It's quite possible that I've been watching too much Restaurant: Impossible. How else to explain my urge to start screaming at someone -- anyone! -- at a few of my favorite local restaurants lately?
For the uninitiated, Restaurant: Impossible is a Food Network show that features a python-armed, sharp-tongued British chef named Robert Irvine who is invited to a "failing restaurant" to help turn it around in two days, with $10,000. The show is addictive, not because of its formulaic approach to fixing the fundamental problems many restaurants face -- the menu's too big and unfocused, the staff is poorly trained, the kitchen and decor are shabby -- but because Irvine dishes up a heaping helping of tough love to the owners and anybody else whose job it is to make sure customers get their money's worth.
I eat out a lot, which hardly makes me a culinary expert, but it does mean I'm a fairly discerning restaurant patron. I've also worked as a waiter, so I am fairly understanding when there is the occasional and inevitable service gaffe. (I once mistakenly poured ice water down the back of an unsuspecting senior citizen at the Blue Dolphin in Tamarac, Fla., and to this day I feel bad about it.)
But my restaurant patience has been tested recently -- and, surprisingly, it hasn't been by any of the new places I've tried. It's been by a few of my ol' reliables, which is why I've decided to channel my inner-Irvine.
Fuzzy's Taco Shop, I applaud your whirlwind success -- you're up to 42 taco shops in seven states now. But if I get one more stale taco shell, one more lumpy batch of cold garlic shredded beef, or one more order of stale chips, I'm going to take my weekly business elsewhere.
Fuzzy's has been one of my go-to restaurants since it opened on Berry Street in 2001. It's an unabashed campus dive that serves inventive, affordable and usually solid Baja-style Mexican food. But on my last few visits to the flagship near TCU, I've left with a bitter taste in my mouth -- and I've begun to wonder if Fuzzy's has become a victim of its own success.

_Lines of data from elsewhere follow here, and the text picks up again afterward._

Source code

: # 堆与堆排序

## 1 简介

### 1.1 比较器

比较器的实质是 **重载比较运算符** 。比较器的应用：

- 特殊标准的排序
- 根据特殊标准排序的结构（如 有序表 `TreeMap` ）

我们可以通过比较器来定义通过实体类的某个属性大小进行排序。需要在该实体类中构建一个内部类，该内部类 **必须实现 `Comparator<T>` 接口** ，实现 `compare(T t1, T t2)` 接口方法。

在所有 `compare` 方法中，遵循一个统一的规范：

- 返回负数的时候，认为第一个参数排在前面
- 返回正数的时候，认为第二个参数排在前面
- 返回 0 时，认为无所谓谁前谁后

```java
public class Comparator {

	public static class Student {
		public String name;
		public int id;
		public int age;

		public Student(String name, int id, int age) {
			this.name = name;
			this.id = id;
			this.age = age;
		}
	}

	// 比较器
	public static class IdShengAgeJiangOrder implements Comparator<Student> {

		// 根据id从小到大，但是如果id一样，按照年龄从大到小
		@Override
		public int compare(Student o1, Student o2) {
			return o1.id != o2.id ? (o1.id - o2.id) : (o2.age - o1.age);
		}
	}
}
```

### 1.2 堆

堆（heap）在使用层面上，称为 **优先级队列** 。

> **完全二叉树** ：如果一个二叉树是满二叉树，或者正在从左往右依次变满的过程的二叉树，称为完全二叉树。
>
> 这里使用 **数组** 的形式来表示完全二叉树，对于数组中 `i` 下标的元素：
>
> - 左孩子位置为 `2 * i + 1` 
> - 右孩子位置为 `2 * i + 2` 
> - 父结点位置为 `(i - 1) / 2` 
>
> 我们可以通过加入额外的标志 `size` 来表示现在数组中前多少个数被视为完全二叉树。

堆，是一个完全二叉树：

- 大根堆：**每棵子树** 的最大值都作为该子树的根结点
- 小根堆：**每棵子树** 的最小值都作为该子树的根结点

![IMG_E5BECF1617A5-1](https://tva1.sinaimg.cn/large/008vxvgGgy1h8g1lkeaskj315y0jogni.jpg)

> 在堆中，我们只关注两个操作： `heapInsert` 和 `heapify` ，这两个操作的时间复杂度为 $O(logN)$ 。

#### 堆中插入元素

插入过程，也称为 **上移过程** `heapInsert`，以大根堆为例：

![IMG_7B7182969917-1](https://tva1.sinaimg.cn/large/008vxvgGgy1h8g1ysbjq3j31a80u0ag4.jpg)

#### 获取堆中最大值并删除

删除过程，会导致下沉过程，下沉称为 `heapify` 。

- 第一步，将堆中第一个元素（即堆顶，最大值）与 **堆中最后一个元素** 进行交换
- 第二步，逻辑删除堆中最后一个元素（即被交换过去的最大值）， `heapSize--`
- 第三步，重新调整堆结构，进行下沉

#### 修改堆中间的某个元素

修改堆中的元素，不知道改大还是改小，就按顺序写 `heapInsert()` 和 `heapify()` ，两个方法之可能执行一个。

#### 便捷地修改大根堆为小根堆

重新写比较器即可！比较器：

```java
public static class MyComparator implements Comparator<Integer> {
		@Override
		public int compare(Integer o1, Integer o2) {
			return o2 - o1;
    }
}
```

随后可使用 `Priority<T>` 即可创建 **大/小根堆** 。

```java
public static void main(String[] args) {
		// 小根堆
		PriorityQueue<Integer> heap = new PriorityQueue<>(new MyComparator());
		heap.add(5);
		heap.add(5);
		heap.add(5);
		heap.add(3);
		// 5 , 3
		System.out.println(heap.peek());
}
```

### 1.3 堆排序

As Robert would say: "Just fix it!"
A few days later, at Frankie's Sport Bar & Grill in downtown Fort Worth, I was befuddled when the server brought out an order of my beloved Walter Payton wings -- spicy with a touch of "Sweetness" -- and they didn't resemble the dish I'd enjoyed about 15 times before.
Nicely, I asked if perhaps they'd gotten the order wrong because the wings were barely sauced and yellowish. The Walter Paytons had always been a beautiful ruby red. The waitress triple-checked and determined that they were, in fact, the Walter Paytons. The recipe had changed, she said. I took a bite, paid for my iced tea, and left feeling as if Frankie's had pulled the rug out from under me. (Insert Robert Irvine scream here!)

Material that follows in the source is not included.